One simple problem with the ‘some number is better than no number’ mantra is our inability to ignore irrelevant numbers. Kahneman and Tversky’s ‘anchoring effect’ describes how people, including experienced decision-makers, are influenced by irrelevant starting points or anchors, including numbers they know to be irrelevant. For instance, German judges who rolled dice before sentencing issued longer sentences after rolling high numbers.26

And economic numbers – probabilities and money values – bring their own particular problems, so that, again, some number can be worse than no number. Some things which matter get ignored because they are difficult or impossible to quantify. As Einstein allegedly said: not everything that can be counted counts, and not everything that counts can be counted. We have seen examples through this chapter and others (such as RAND ignoring the loss of pilots’ lives because its analysts couldn’t agree how to put a dollar value on them). Worse still, once the number has been produced we often forget what was ignored in the process of producing it – and so we forget that the number may be systematically biased. One example is the GDP estimates of the cost of climate change. A less obvious kind of bias arises when we ignore the risk of bad things happening (avoiding such risks is worthwhile in advance, even if the risks don’t materialize). Bad things which didn’t happen get ignored because they are much harder to quantify than good things which did. This is one underlying reason why, in investment banks, risk-taking traders are paid much more than those in the bank responsible for risk control or compliance with regulations designed to limit risk-taking. The insistence on quantification supports a bias towards recklessness.

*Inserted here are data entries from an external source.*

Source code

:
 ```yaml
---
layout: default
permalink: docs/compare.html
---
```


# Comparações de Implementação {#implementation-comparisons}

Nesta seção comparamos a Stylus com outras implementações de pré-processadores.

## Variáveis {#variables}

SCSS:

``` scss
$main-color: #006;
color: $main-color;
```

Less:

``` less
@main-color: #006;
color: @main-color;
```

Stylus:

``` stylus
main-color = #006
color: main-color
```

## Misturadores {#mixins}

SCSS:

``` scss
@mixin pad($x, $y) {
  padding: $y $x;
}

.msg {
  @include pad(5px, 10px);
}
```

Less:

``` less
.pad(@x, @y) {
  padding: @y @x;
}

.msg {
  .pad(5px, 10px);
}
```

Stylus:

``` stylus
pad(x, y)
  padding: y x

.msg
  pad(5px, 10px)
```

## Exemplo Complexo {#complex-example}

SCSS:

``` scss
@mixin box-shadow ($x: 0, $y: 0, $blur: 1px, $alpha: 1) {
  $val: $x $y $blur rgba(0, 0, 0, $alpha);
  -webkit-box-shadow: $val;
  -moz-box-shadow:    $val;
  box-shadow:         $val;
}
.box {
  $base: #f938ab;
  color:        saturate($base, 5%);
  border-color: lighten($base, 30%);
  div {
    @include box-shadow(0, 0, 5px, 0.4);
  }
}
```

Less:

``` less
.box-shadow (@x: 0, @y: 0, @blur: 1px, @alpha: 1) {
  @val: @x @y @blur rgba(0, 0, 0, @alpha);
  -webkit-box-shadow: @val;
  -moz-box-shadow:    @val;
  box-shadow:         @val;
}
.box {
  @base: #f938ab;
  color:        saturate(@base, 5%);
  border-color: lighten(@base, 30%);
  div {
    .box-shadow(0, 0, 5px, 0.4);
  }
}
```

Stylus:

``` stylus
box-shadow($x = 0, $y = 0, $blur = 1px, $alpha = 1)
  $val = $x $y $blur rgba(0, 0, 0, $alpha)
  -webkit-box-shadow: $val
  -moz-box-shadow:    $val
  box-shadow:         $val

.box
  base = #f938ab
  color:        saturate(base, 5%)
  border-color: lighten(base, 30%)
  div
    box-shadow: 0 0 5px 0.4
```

Another danger of obsessive quantification: the process of producing the number distorts or misrepresents the concept we are trying to measure. Ultimately, the original concept can disappear altogether, being redefined in terms of the number. Beginning with Harry Markowitz’s work, economists and financial types have quietly redefined risk as volatility with almost no one noticing – even though this redefinition affects everyday life in countless ways, from pensions to insurance. This is just one example of the transformative power of economic numbers. Introducing them into a decision or debate is not a neutral step, let alone always an improvement yielding greater precision. Instead, economic numbers are all too often anti-democratic, because they obscure the ethical and political issues behind a technical fog. And as we have seen, regarding the future, economic numbers bias decisions towards recklessness and ignoring the interests of future generations.

If there is to be a shift away from trusting in such numbers, back towards trusting in our own judgements, it will be made piecemeal, from the bottom up, by individual decision-makers. There are some small reasons for optimism.

First, the orthodoxy in decision theory has always claimed the scientific high ground, pointing to its sophisticated mathematical underpinnings. But recent developments at the cutting edge of decision theory have begun to provide mathematical respectability for alternative principles (such as the precautionary principle), so very smart people may start to take them seriously. Second, while making judgements involves taking responsibility, at least it gives us something to do. Nowadays, a computer doesn’t just perform calculations. With artificial intelligence it can tweak and refine the mathematical model it is using along the way. As artificial intelligence proliferates and humans increasingly contemplate their redundancy, confronting pure uncertainty and ethical dilemmas with cautious, tentative but uniquely human qualitative judgement begins to look appealing after all.